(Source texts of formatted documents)
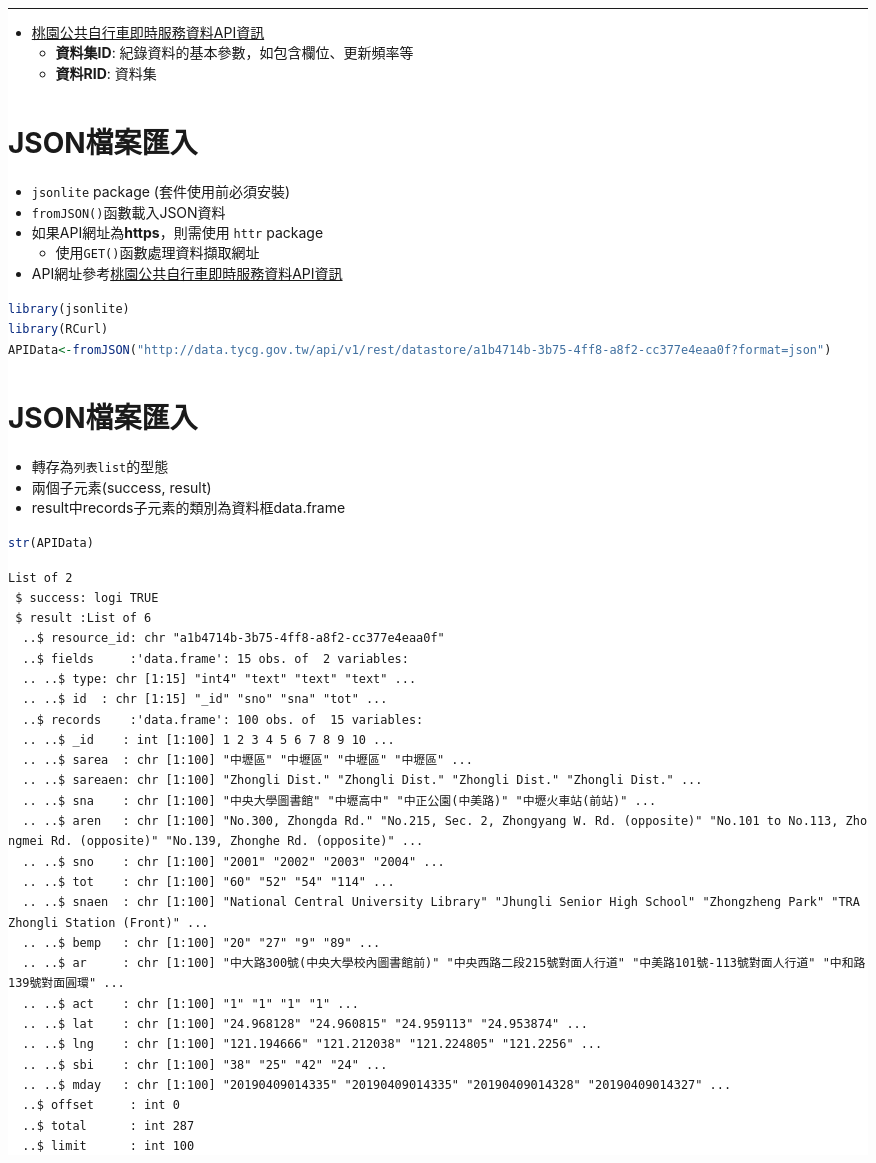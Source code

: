 ***

- [桃園公共自行車即時服務資料API資訊](http://data.tycg.gov.tw/opendata/datalist/datasetMeta/outboundDesc?id=5ca2bfc7-9ace-4719-88ae-4034b9a5a55c&rid=a1b4714b-3b75-4ff8-a8f2-cc377e4eaa0f)
    - **資料集ID**: 紀錄資料的基本參數，如包含欄位、更新頻率等
    - **資料RID**: 資料集



JSON檔案匯入
====================================
- `jsonlite` package (套件使用前必須安裝)
- `fromJSON()`函數載入JSON資料
- 如果API網址為**https**，則需使用 `httr` package
    - 使用`GET()`函數處理資料擷取網址
- API網址參考[桃園公共自行車即時服務資料API資訊](http://data.tycg.gov.tw/opendata/datalist/datasetMeta/outboundDesc?id=5ca2bfc7-9ace-4719-88ae-4034b9a5a55c&rid=a1b4714b-3b75-4ff8-a8f2-cc377e4eaa0f)

```r
library(jsonlite)
library(RCurl)
APIData<-fromJSON("http://data.tycg.gov.tw/api/v1/rest/datastore/a1b4714b-3b75-4ff8-a8f2-cc377e4eaa0f?format=json")
```

JSON檔案匯入
====================================
- 轉存為`列表list`的型態
- 兩個子元素(success, result)
- result中records子元素的類別為資料框data.frame

```r
str(APIData)
```

```
List of 2
 $ success: logi TRUE
 $ result :List of 6
  ..$ resource_id: chr "a1b4714b-3b75-4ff8-a8f2-cc377e4eaa0f"
  ..$ fields     :'data.frame':	15 obs. of  2 variables:
  .. ..$ type: chr [1:15] "int4" "text" "text" "text" ...
  .. ..$ id  : chr [1:15] "_id" "sno" "sna" "tot" ...
  ..$ records    :'data.frame':	100 obs. of  15 variables:
  .. ..$ _id    : int [1:100] 1 2 3 4 5 6 7 8 9 10 ...
  .. ..$ sarea  : chr [1:100] "中壢區" "中壢區" "中壢區" "中壢區" ...
  .. ..$ sareaen: chr [1:100] "Zhongli Dist." "Zhongli Dist." "Zhongli Dist." "Zhongli Dist." ...
  .. ..$ sna    : chr [1:100] "中央大學圖書館" "中壢高中" "中正公園(中美路)" "中壢火車站(前站)" ...
  .. ..$ aren   : chr [1:100] "No.300, Zhongda Rd." "No.215, Sec. 2, Zhongyang W. Rd. (opposite)" "No.101 to No.113, Zhongmei Rd. (opposite)" "No.139, Zhonghe Rd. (opposite)" ...
  .. ..$ sno    : chr [1:100] "2001" "2002" "2003" "2004" ...
  .. ..$ tot    : chr [1:100] "60" "52" "54" "114" ...
  .. ..$ snaen  : chr [1:100] "National Central University Library" "Jhungli Senior High School" "Zhongzheng Park" "TRA Zhongli Station (Front)" ...
  .. ..$ bemp   : chr [1:100] "20" "27" "9" "89" ...
  .. ..$ ar     : chr [1:100] "中大路300號(中央大學校內圖書館前)" "中央西路二段215號對面人行道" "中美路101號-113號對面人行道" "中和路139號對面圓環" ...
  .. ..$ act    : chr [1:100] "1" "1" "1" "1" ...
  .. ..$ lat    : chr [1:100] "24.968128" "24.960815" "24.959113" "24.953874" ...
  .. ..$ lng    : chr [1:100] "121.194666" "121.212038" "121.224805" "121.2256" ...
  .. ..$ sbi    : chr [1:100] "38" "25" "42" "24" ...
  .. ..$ mday   : chr [1:100] "20190409014335" "20190409014335" "20190409014328" "20190409014327" ...
  ..$ offset     : int 0
  ..$ total      : int 287
  ..$ limit      : int 100
```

### Your objective
Copy out all the data above exactly, minus the images.

### Solution for this problem
Source code

: ***

- [桃園公共自行車即時服務資料API資訊](http://data.tycg.gov.tw/opendata/datalist/datasetMeta/outboundDesc?id=5ca2bfc7-9ace-4719-88ae-4034b9a5a55c&rid=a1b4714b-3b75-4ff8-a8f2-cc377e4eaa0f)
    - **資料集ID**: 紀錄資料的基本參數，如包含欄位、更新頻率等
    - **資料RID**: 資料集



JSON檔案匯入
====================================
- `jsonlite` package (套件使用前必須安裝)
- `fromJSON()`函數載入JSON資料
- 如果API網址為**https**，則需使用 `httr` package
    - 使用`GET()`函數處理資料擷取網址
- API網址參考[桃園公共自行車即時服務資料API資訊](http://data.tycg.gov.tw/opendata/datalist/datasetMeta/outboundDesc?id=5ca2bfc7-9ace-4719-88ae-4034b9a5a55c&rid=a1b4714b-3b75-4ff8-a8f2-cc377e4eaa0f)

```r
library(jsonlite)
library(RCurl)
APIData<-fromJSON("http://data.tycg.gov.tw/api/v1/rest/datastore/a1b4714b-3b75-4ff8-a8f2-cc377e4eaa0f?format=json")
```

JSON檔案匯入
====================================
- 轉存為`列表list`的型態
- 兩個子元素(success, result)
- result中records子元素的類別為資料框data.frame

```r
str(APIData)
```

```
List of 2
 $ success: logi TRUE
 $ result :List of 6
  ..$ resource_id: chr "a1b4714b-3b75-4ff8-a8f2-cc377e4eaa0f"
  ..$ fields     :'data.frame':	15 obs. of  2 variables:
  .. ..$ type: chr [1:15] "int4" "text" "text" "text" ...
  .. ..$ id  : chr [1:15] "_id" "sno" "sna" "tot" ...
  ..$ records    :'data.frame':	100 obs. of  15 variables:
  .. ..$ _id    : int [1:100] 1 2 3 4 5 6 7 8 9 10 ...
  .. ..$ sarea  : chr [1:100] "中壢區" "中壢區" "中壢區" "中壢區" ...
  .. ..$ sareaen: chr [1:100] "Zhongli Dist." "Zhongli Dist." "Zhongli Dist." "Zhongli Dist." ...
  .. ..$ sna    : chr [1:100] "中央大學圖書館" "中壢高中" "中正公園(中美路)" "中壢火車站(前站)" ...
  .. ..$ aren   : chr [1:100] "No.300, Zhongda Rd." "No.215, Sec. 2, Zhongyang W. Rd. (opposite)" "No.101 to No.113, Zhongmei Rd. (opposite)" "No.139, Zhonghe Rd. (opposite)" ...
  .. ..$ sno    : chr [1:100] "2001" "2002" "2003" "2004" ...
  .. ..$ tot    : chr [1:100] "60" "52" "54" "114" ...
  .. ..$ snaen  : chr [1:100] "National Central University Library" "Jhungli Senior High School" "Zhongzheng Park" "TRA Zhongli Station (Front)" ...
  .. ..$ bemp   : chr [1:100] "20" "27" "9" "89" ...
  .. ..$ ar     : chr [1:100] "中大路300號(中央大學校內圖書館前)" "中央西路二段215號對面人行道" "中美路101號-113號對面人行道" "中和路139號對面圓環" ...
  .. ..$ act    : chr [1:100] "1" "1" "1" "1" ...
  .. ..$ lat    : chr [1:100] "24.968128" "24.960815" "24.959113" "24.953874" ...
  .. ..$ lng    : chr [1:100] "121.194666" "121.212038" "121.224805" "121.2256" ...
  .. ..$ sbi    : chr [1:100] "38" "25" "42" "24" ...
  .. ..$ mday   : chr [1:100] "20190409014335" "20190409014335" "20190409014328" "20190409014327" ...
  ..$ offset     : int 0
  ..$ total      : int 287
  ..$ limit      : int 100
```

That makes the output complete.